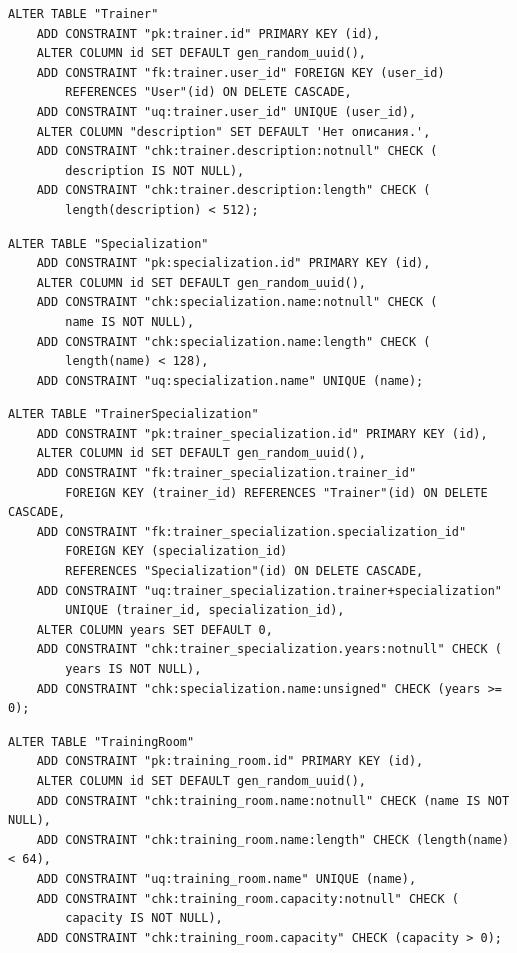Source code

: \begin{lstlisting}[label=alg:16, caption=Реализация  ограничений целостности данных отношения Trainer, captionpos=t]
ALTER TABLE "Trainer"
	ADD CONSTRAINT "pk:trainer.id" PRIMARY KEY (id),
	ALTER COLUMN id SET DEFAULT gen_random_uuid(),
	ADD CONSTRAINT "fk:trainer.user_id" FOREIGN KEY (user_id) 
		REFERENCES "User"(id) ON DELETE CASCADE,
	ADD CONSTRAINT "uq:trainer.user_id" UNIQUE (user_id),
	ALTER COLUMN "description" SET DEFAULT 'Нет описания.',
	ADD CONSTRAINT "chk:trainer.description:notnull" CHECK (
		description IS NOT NULL),
	ADD CONSTRAINT "chk:trainer.description:length" CHECK (
		length(description) < 512);
\end{lstlisting}

\begin{lstlisting}[label=alg:17, caption=Реализация  ограничений целостности данных отношения Specialization, captionpos=t]
ALTER TABLE "Specialization"
	ADD CONSTRAINT "pk:specialization.id" PRIMARY KEY (id),
	ALTER COLUMN id SET DEFAULT gen_random_uuid(),
	ADD CONSTRAINT "chk:specialization.name:notnull" CHECK (
		name IS NOT NULL),
	ADD CONSTRAINT "chk:specialization.name:length" CHECK (
		length(name) < 128),
	ADD CONSTRAINT "uq:specialization.name" UNIQUE (name);
\end{lstlisting}

\begin{lstlisting}[label=alg:18, caption=Реализация  ограничений целостности данных отношения TrainerSpecialization, captionpos=t]
ALTER TABLE "TrainerSpecialization"
	ADD CONSTRAINT "pk:trainer_specialization.id" PRIMARY KEY (id),
	ALTER COLUMN id SET DEFAULT gen_random_uuid(),
	ADD CONSTRAINT "fk:trainer_specialization.trainer_id" 
		FOREIGN KEY (trainer_id) REFERENCES "Trainer"(id) ON DELETE CASCADE,
	ADD CONSTRAINT "fk:trainer_specialization.specialization_id" 
		FOREIGN KEY (specialization_id) 
		REFERENCES "Specialization"(id) ON DELETE CASCADE,
	ADD CONSTRAINT "uq:trainer_specialization.trainer+specialization" 
		UNIQUE (trainer_id, specialization_id),
	ALTER COLUMN years SET DEFAULT 0,
	ADD CONSTRAINT "chk:trainer_specialization.years:notnull" CHECK (
		years IS NOT NULL),
	ADD CONSTRAINT "chk:specialization.name:unsigned" CHECK (years >= 0);
\end{lstlisting}

\begin{lstlisting}[label=alg:20, caption=Реализация  ограничений целостности данных отношения TrainingRoom, captionpos=t]
ALTER TABLE "TrainingRoom"
	ADD CONSTRAINT "pk:training_room.id" PRIMARY KEY (id),
	ALTER COLUMN id SET DEFAULT gen_random_uuid(),
	ADD CONSTRAINT "chk:training_room.name:notnull" CHECK (name IS NOT NULL),
	ADD CONSTRAINT "chk:training_room.name:length" CHECK (length(name) < 64),
	ADD CONSTRAINT "uq:training_room.name" UNIQUE (name),
	ADD CONSTRAINT "chk:training_room.capacity:notnull" CHECK (
		capacity IS NOT NULL),
	ADD CONSTRAINT "chk:training_room.capacity" CHECK (capacity > 0);
\end{lstlisting}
○ ○ ○ ○ ○
PROBLEM DESCRIPTION: Without the pictures, repeat the listing above exactly.

EXERCISE RESULT:
Source code

: \begin{lstlisting}[label=alg:16, caption=Реализация  ограничений целостности данных отношения Trainer, captionpos=t]
ALTER TABLE "Trainer"
	ADD CONSTRAINT "pk:trainer.id" PRIMARY KEY (id),
	ALTER COLUMN id SET DEFAULT gen_random_uuid(),
	ADD CONSTRAINT "fk:trainer.user_id" FOREIGN KEY (user_id) 
		REFERENCES "User"(id) ON DELETE CASCADE,
	ADD CONSTRAINT "uq:trainer.user_id" UNIQUE (user_id),
	ALTER COLUMN "description" SET DEFAULT 'Нет описания.',
	ADD CONSTRAINT "chk:trainer.description:notnull" CHECK (
		description IS NOT NULL),
	ADD CONSTRAINT "chk:trainer.description:length" CHECK (
		length(description) < 512);
\end{lstlisting}

\begin{lstlisting}[label=alg:17, caption=Реализация  ограничений целостности данных отношения Specialization, captionpos=t]
ALTER TABLE "Specialization"
	ADD CONSTRAINT "pk:specialization.id" PRIMARY KEY (id),
	ALTER COLUMN id SET DEFAULT gen_random_uuid(),
	ADD CONSTRAINT "chk:specialization.name:notnull" CHECK (
		name IS NOT NULL),
	ADD CONSTRAINT "chk:specialization.name:length" CHECK (
		length(name) < 128),
	ADD CONSTRAINT "uq:specialization.name" UNIQUE (name);
\end{lstlisting}

\begin{lstlisting}[label=alg:18, caption=Реализация  ограничений целостности данных отношения TrainerSpecialization, captionpos=t]
ALTER TABLE "TrainerSpecialization"
	ADD CONSTRAINT "pk:trainer_specialization.id" PRIMARY KEY (id),
	ALTER COLUMN id SET DEFAULT gen_random_uuid(),
	ADD CONSTRAINT "fk:trainer_specialization.trainer_id" 
		FOREIGN KEY (trainer_id) REFERENCES "Trainer"(id) ON DELETE CASCADE,
	ADD CONSTRAINT "fk:trainer_specialization.specialization_id" 
		FOREIGN KEY (specialization_id) 
		REFERENCES "Specialization"(id) ON DELETE CASCADE,
	ADD CONSTRAINT "uq:trainer_specialization.trainer+specialization" 
		UNIQUE (trainer_id, specialization_id),
	ALTER COLUMN years SET DEFAULT 0,
	ADD CONSTRAINT "chk:trainer_specialization.years:notnull" CHECK (
		years IS NOT NULL),
	ADD CONSTRAINT "chk:specialization.name:unsigned" CHECK (years >= 0);
\end{lstlisting}

\begin{lstlisting}[label=alg:20, caption=Реализация  ограничений целостности данных отношения TrainingRoom, captionpos=t]
ALTER TABLE "TrainingRoom"
	ADD CONSTRAINT "pk:training_room.id" PRIMARY KEY (id),
	ALTER COLUMN id SET DEFAULT gen_random_uuid(),
	ADD CONSTRAINT "chk:training_room.name:notnull" CHECK (name IS NOT NULL),
	ADD CONSTRAINT "chk:training_room.name:length" CHECK (length(name) < 64),
	ADD CONSTRAINT "uq:training_room.name" UNIQUE (name),
	ADD CONSTRAINT "chk:training_room.capacity:notnull" CHECK (
		capacity IS NOT NULL),
	ADD CONSTRAINT "chk:training_room.capacity" CHECK (capacity > 0);
\end{lstlisting}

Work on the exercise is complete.